After arriving at the STEPS Center, which now has capacity for up to 45 residents at any one time, each individual is immediately assigned a SEED case manager who sits down and listens to their experiences and works to understand their immediate, short and long-term needs. Together, they develop a client-centered plan to address their needs and help them to meet their desired outcome. Within their first week, they are screened by a SEED psychologist, informed of their legal rights within Kurdistan and have access to holistic services including health care, emotional support, and psychosocial activities. “My desire was to come back home,” Jasmine* told her case manager. As a human trafficking survivor, the 26-year-old experienced 10 months of labor exploitation and abuse from her employer while working in Kurdistan. She stayed in the STEPS Center for a month before safely returning home to Ghana. “I had no problem with any of the staff, especially the case managers who made sure my stay in the shelter was full of activities.” She emphasized the importance of SEED’s case management throughout her process. In addition to Jasmine, SEED helped to repatriate 56 survivors to five countries in the shelter’s first year of operation.

Every Survivor of Trafficking is Unique

Each client’s plan is individually tailored and includes a range of services such as case management, legal counseling and representation, support in obtaining identification or travel documents, cash assistance for repatriation or other financial needs like legal fees, support in mediating labor disputes with employment companies and coping skills and/or mental health and psychosocial support (MHPSS) services to help survivors deal with emotional trauma they may have experienced.

“Looking back, I remain grateful for the assistance provided at the Center. I cannot imagine what would have happened to me if I had remained with my abusive employer for the period of the lockdown,” said Terri* who was repatriated to her native Ghana in August 2020.

While Terri was a survivor of domestic servitude, other survivors who we served over the past year overwhelminglyhad experienced some form of labor exploitation, including forced labor and domestic servitude. A smaller portion of the individuals experienced sexual exploitation and forced marriage. After a reflective pause, Terri pondered, “I wonder if would have even survived to tell the story, if I hadn’t got to the shelter?”

The STEPS Center Built Upon Previous Anti-Trafficking Work

The ‘Anti-Human Trafficking Law No. 6′ adopted by the Kurdistan Region Parliament in 2018 was the first of its kind in the KRI. SEED continues to advocate for further implementation by all law enforcement agencies and the judiciary in relevant cases across Kurdistan. The KRG TIP Police receive specialized training and technical assistance from SEED, on implementation practices such as referral pathways, so that those most in need get access to the shelter. These referral pathways and providing protection through shelter were some of the key recommendations in SEED’s 2019 Trafficking in Persons Report. In its first year the STEPS Center received most of its referrals via the KRG’s Directorate of Anti-Trafficking.
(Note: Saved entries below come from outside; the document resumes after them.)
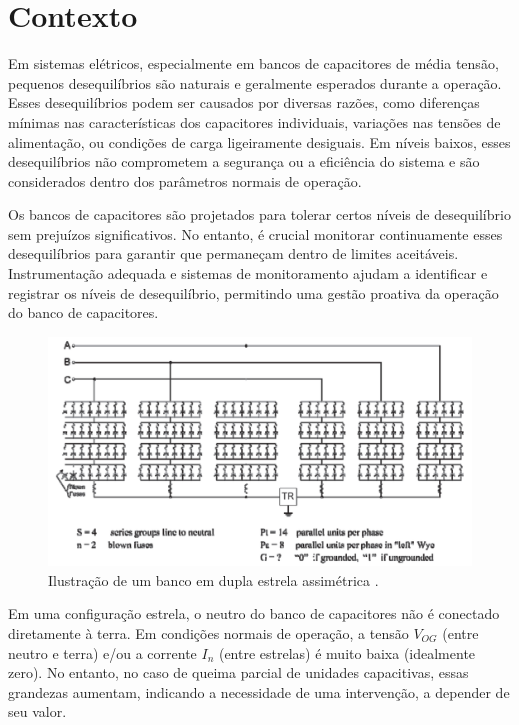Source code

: \documentclass[a4paper]{article}
\begin{document}

\section{Contexto}
Em sistemas elétricos, especialmente em bancos de capacitores de média tensão, pequenos desequilíbrios são naturais e geralmente esperados durante a operação. Esses desequilíbrios podem ser causados por diversas razões, como diferenças mínimas nas características dos capacitores individuais, variações nas tensões de alimentação, ou condições de carga ligeiramente desiguais. Em níveis baixos, esses desequilíbrios não comprometem a segurança ou a eficiência do sistema e são considerados dentro dos parâmetros normais de operação.

Os bancos de capacitores são projetados para tolerar certos níveis de desequilíbrio sem prejuízos significativos. No entanto, é crucial monitorar continuamente esses desequilíbrios para garantir que permaneçam dentro de limites aceitáveis. Instrumentação adequada e sistemas de monitoramento ajudam a identificar e registrar os níveis de desequilíbrio, permitindo uma gestão proativa da operação do banco de capacitores.

\begin{figure}[htbp]
	\centering
	\includegraphics[width=0.9\linewidth]{"Figure 29 Illustration of a double wye-connected capacitor bank"}
	\caption{Ilustração de um banco em dupla estrela assimétrica \cite{ieeec3799}.}
	\label{fig:figure-34-illustration-of-an-uneven-double-wye-connected-bank}
\end{figure}

Em uma configuração estrela, o neutro do banco de capacitores não é conectado diretamente à terra. Em condições normais de operação, a tensão $V_{OG}$ (entre neutro e terra) e/ou a corrente $I_n$ (entre estrelas) é muito baixa (idealmente zero). No entanto, no caso de queima parcial de unidades capacitivas, essas grandezas aumentam, indicando a necessidade de uma intervenção, a depender de seu valor.
\end{document}
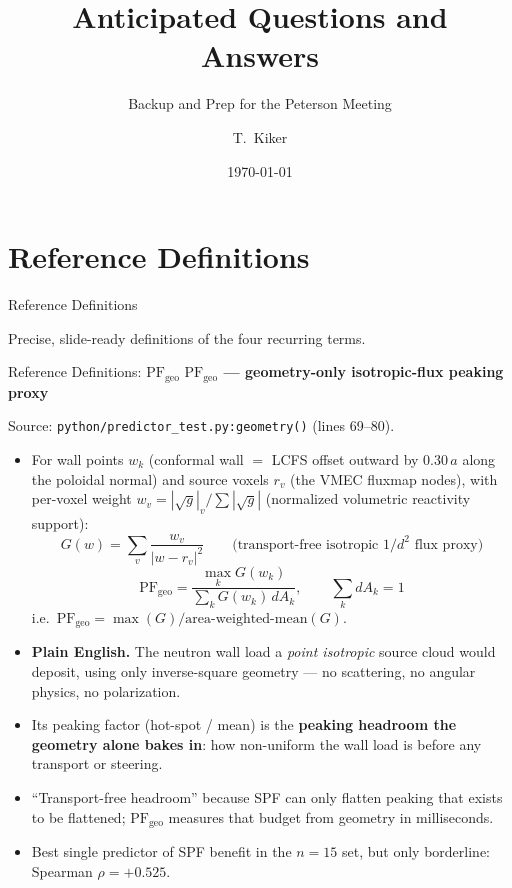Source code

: \documentclass[11pt,aspectratio=169]{beamer}
\title{Anticipated Questions and Answers}
\subtitle{Backup and Prep for the Peterson Meeting}
\author{T.\ Kiker}
\date{\today}
\newcommand{\qitem}[1]{\medskip\textbf{#1}\par}
\begin{document}
\frame{\titlepage}

\section{Reference Definitions}
\begin{frame}
\centering
\vfill
{\Large\color{key} Reference Definitions}\par
\medskip
{\footnotesize Precise, slide-ready definitions of the four recurring terms.}
\vfill
\end{frame}

\begin{frame}[allowframebreaks]{Reference Definitions: $\mathrm{PF_{geo}}$}
\small
\qitem{$\mathrm{PF_{geo}}$ --- geometry-only isotropic-flux peaking proxy}
Source: \texttt{python/predictor\_test.py:geometry()} (lines 69--80).
\begin{itemize}
\item For wall points $w_k$ (conformal wall $=$ LCFS offset outward by $0.30\,a$ along the
      poloidal normal) and source voxels $r_v$ (the VMEC fluxmap nodes), with per-voxel
      weight $w_v = |\sqrt{g}|_v / \sum |\sqrt{g}|$ (normalized volumetric reactivity
      support):
\[
G(w) = \sum_v \frac{w_v}{|w - r_v|^2}
\qquad\text{(transport-free isotropic $1/d^2$ flux proxy)}
\]
\[
\mathrm{PF_{geo}} = \frac{\max_k G(w_k)}{\sum_k G(w_k)\, dA_k},
\qquad \sum_k dA_k = 1
\]
i.e.\ $\mathrm{PF_{geo}} = \max(G) / \text{area-weighted-mean}(G)$.
\item \textbf{Plain English.} The neutron wall load a \emph{point isotropic} source cloud
      would deposit, using only inverse-square geometry --- no scattering, no angular
      physics, no polarization.
\item Its peaking factor (hot-spot / mean) is the \textbf{peaking headroom the geometry
      alone bakes in}: how non-uniform the wall load is before any transport or steering.
\item ``Transport-free headroom'' because SPF can only flatten peaking that exists to be
      flattened; $\mathrm{PF_{geo}}$ measures that budget from geometry in milliseconds.
\item Best single predictor of SPF benefit in the $n=15$ set, but only borderline: Spearman
      $\rho = +0.525$.
\end{itemize}
\end{frame}
\end{document}
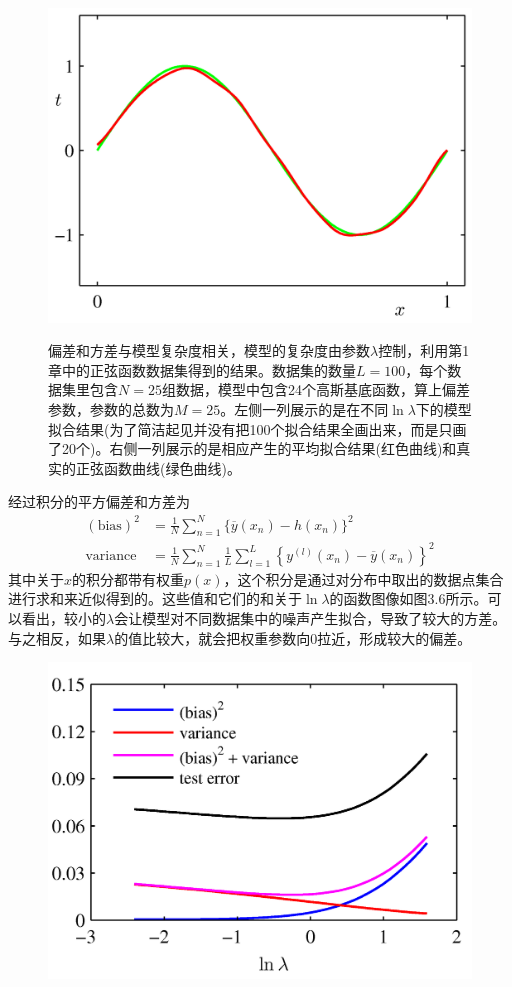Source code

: \documentclass[b5paper]{book}
\numberwithin{equation}{chapter}
\begin{document}
{\begin{figure}[H]
\begin{minipage}[t]{0.5\linewidth}
		\includegraphics[scale=0.8]{Images/3-5f.png}
		\label{fig:3-5f}
		\end{minipage}
		\caption{偏差和方差与模型复杂度相关，模型的复杂度由参数$\lambda$控制，利用第1章中的正弦函数数据集得到的结果。数据集的数量$L=100$，每个数据集里包含$N=25$组数据，模型中包含24个高斯基底函数，算上偏差参数，参数的总数为$M=25$。左侧一列展示的是在不同$\ln \lambda$下的模型拟合结果(为了简洁起见并没有把100个拟合结果全画出来，而是只画了20个)。右侧一列展示的是相应产生的平均拟合结果(红色曲线)和真实的正弦函数曲线(绿色曲线)。}
	\end{figure}
	经过积分的平方偏差和方差为
	\begin{align}
		\mathrm{(bias)}^2 &= \frac{1}{N} \sum_{n=1}^N \{\overline{y}(x_n) - h(x_n)\}^2 \\
		\mathrm{variance} &= \frac{1}{N} \sum_{n=1}^N \frac{1}{L} \sum_{l=1}^L \left\{y^{(l)}(x_n) - \overline{y}(x_n)\right\}^2
	\end{align}
	其中关于$x$的积分都带有权重$p(x)$，这个积分是通过对分布中取出的数据点集合进行求和来近似得到的。这些值和它们的和关于$\ln \lambda$的函数图像如图3.6所示。可以看出，较小的$\lambda$会让模型对不同数据集中的噪声产生拟合，导致了较大的方差。与之相反，如果$\lambda$的值比较大，就会把权重参数向0拉近，形成较大的偏差。
	\begin{figure}[ht]
		\centering
		\includegraphics[scale=0.8]{Images/3-6.png}

\end{figure}}
\end{document}

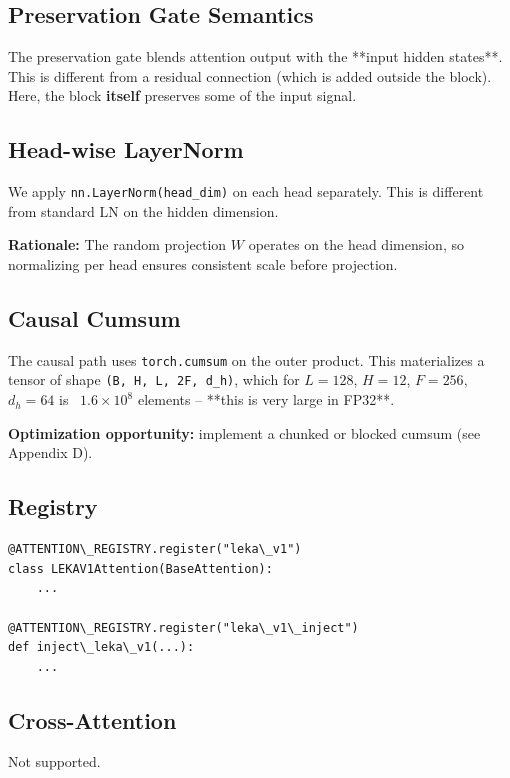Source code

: \subsection{Preservation Gate Semantics}

The preservation gate blends attention output with the **input hidden 
states**. This is different from a residual connection (which is added 
outside the block). Here, the block \textbf{itself} preserves some of the 
input signal.

\subsection{Head-wise LayerNorm}

We apply \texttt{nn.LayerNorm(head\_dim)} on each head separately. This is 
different from standard LN on the hidden dimension.

\textbf{Rationale:} The random projection $W$ operates on the head dimension, 
so normalizing per head ensures consistent scale before projection.

\subsection{Causal Cumsum}

The causal path uses \texttt{torch.cumsum} on the outer product. This materializes 
a tensor of shape \texttt{(B, H, L, 2F, d\_h)}, which for $L=128$, $H=12$, 
$F=256$, $d_h=64$ is ~$1.6 \times 10^8$ elements -- **this is very large 
in FP32**.

\textbf{Optimization opportunity:} implement a chunked or blocked cumsum (see 
Appendix D).

\subsection{Registry}

\begin{lstlisting}
@ATTENTION\_REGISTRY.register("leka\_v1")
class LEKAV1Attention(BaseAttention):
    ...

@ATTENTION\_REGISTRY.register("leka\_v1\_inject")
def inject\_leka\_v1(...):
    ...
\end{lstlisting}

\subsection{Cross-Attention}

Not supported.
Looking Forward into 2021 and Beyond

Our first year was full of challenges, especially operating under the constraints of COVID-19, but SEED remains fully committed to combating human trafficking in Kurdistan by protecting, empowering and supporting the recovery of survivors of human trafficking. The STEPS Center plays an integral role in seeing that commitment realized. By providing a safe space for survivors to start their individual recovery and stabilization, SEED is supporting men, women and children who have experienced human trafficking in Kurdistan to live with meaning and dignity, on their terms.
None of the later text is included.